Tapeworms are among the most difficult to get rid of. They are a flat, segmented worm.
The head of the tapeworm burrows into the intestine wall and segments break off and are expelled with the feces. You may see wriggling rice-like segments in the stool or dry sawdust-like flakes stuck in the coat around the puppy's anus. Each segment contains thousands of eggs and ingestion will cause a recurrent infestation.
Fleas are the vector for the tapeworm. They carry the tapeworm from one host to the next. When an animal bites a flea, the tapeworm finds it's way to the digestive tract where it sets up camp. Tapeworms can be very difficult to get rid of. Dislodging the head can require multiple de-worming attempts. If you do not kill the worm at the source, it can and will regenerate from the head.
There are actually very few medications that work against tapeworms. Many of which can be very hard on the puppy. Whichever medication you choose, you should be sure to consult your veterinarian before you use it. Drontal is the best general de-wormer on the market today. It is a wide spectrum de-wormer and does get tapes, most do not. If your puppy definitely has tapes, it is a good idea to follow up with a species specific dewormer. That is, one that just gets tapes.
When de-worming your puppy, you need to repeat it at least twice, three times is better still. The procedure needs to be done at two week intervals. To follow the life-cycle of the parasite. Most eggs will hatch in that two weeks. The first medication kills anything that is its adult stage, the follow up treatments kill anything that has hatched in the mean time. You can see why it may be advisable to repeat it a third time, just in case any residual eggs had yet to hatch or, any remaining adults laid new eggs.
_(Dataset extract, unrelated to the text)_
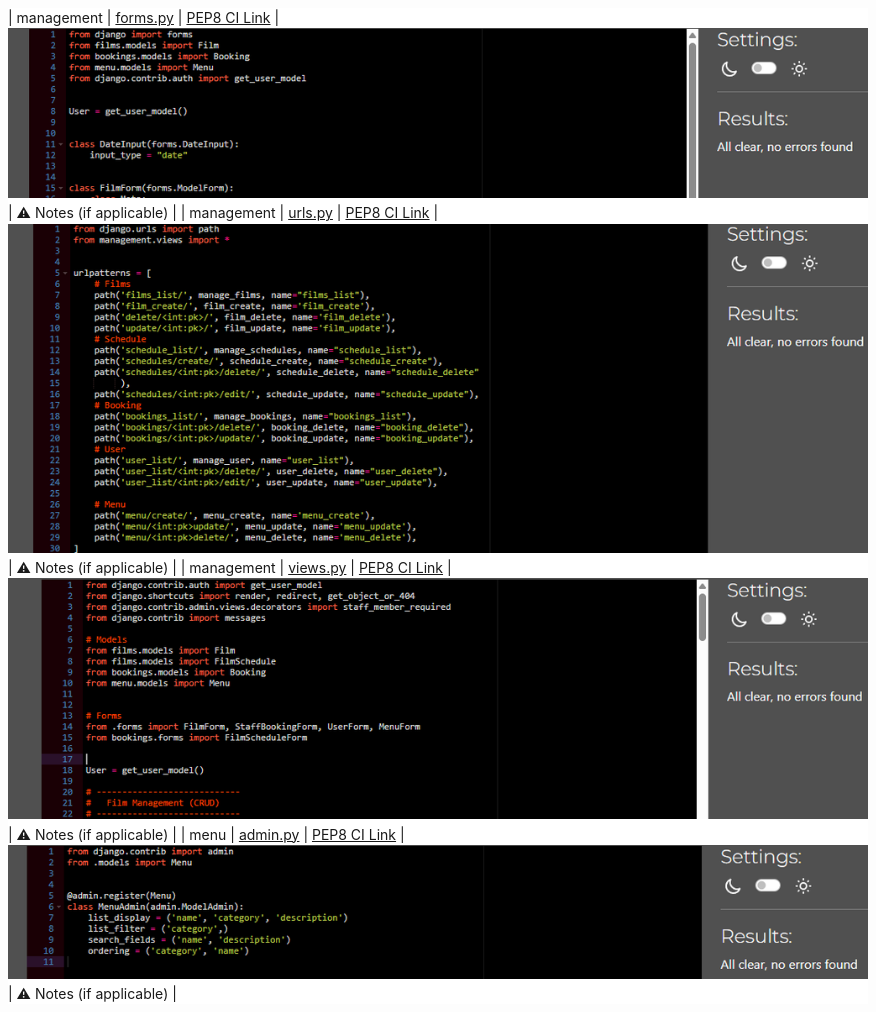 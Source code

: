 | management | [forms.py](https://github.com/EllisBale/movie_portal/blob/main/management/forms.py) | [PEP8 CI Link](https://pep8ci.herokuapp.com/https://raw.githubusercontent.com/EllisBale/movie_portal/main/management/forms.py) | ![screenshot](docs/testing_imgs/validations/manage_form_python.png) | ⚠️ Notes (if applicable) |
| management | [urls.py](https://github.com/EllisBale/movie_portal/blob/main/management/urls.py) | [PEP8 CI Link](https://pep8ci.herokuapp.com/https://raw.githubusercontent.com/EllisBale/movie_portal/main/management/urls.py) | ![screenshot](docs/testing_imgs/validations/manage_urls_python.png) | ⚠️ Notes (if applicable) |
| management | [views.py](https://github.com/EllisBale/movie_portal/blob/main/management/views.py) | [PEP8 CI Link](https://pep8ci.herokuapp.com/https://raw.githubusercontent.com/EllisBale/movie_portal/main/management/views.py) | ![screenshot](docs/testing_imgs/validations/manage_views_python.png) | ⚠️ Notes (if applicable) |
| menu | [admin.py](https://github.com/EllisBale/movie_portal/blob/main/menu/admin.py) | [PEP8 CI Link](https://pep8ci.herokuapp.com/https://raw.githubusercontent.com/EllisBale/movie_portal/main/menu/admin.py) | ![screenshot](docs/testing_imgs/validations/menu_admin_python.png) | ⚠️ Notes (if applicable) |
It is a good idea to follow the final worming with a microscopic fecal exam done at your vet's office a couple weeks after the final de-worming. Just to make sure no eggs are present. Your vet will need a very fresh fecal sample. Usually no more than an hour old.
Intestinal parasites can cause many problems for the puppy. They can become malnourished, despite how much they eat. If they are always sharing their nutrition with their unwelcome companions they won't grow well. They will be more susceptible to disease despite vaccines. They may have chronic diarrhea and vomiting and never reach their standard body weight or muscle mass.
Some species of intestinal parasites are transmissible to humans. Mainly children who have a less developed immune system and are more likely to be in the vicinity of the worms or eggs. Round worms especially can infect young children. Children inadvertently put their hands in their mouth or roll around in the grass with the puppy. It is possible, though less likely to contract other species of worms as well.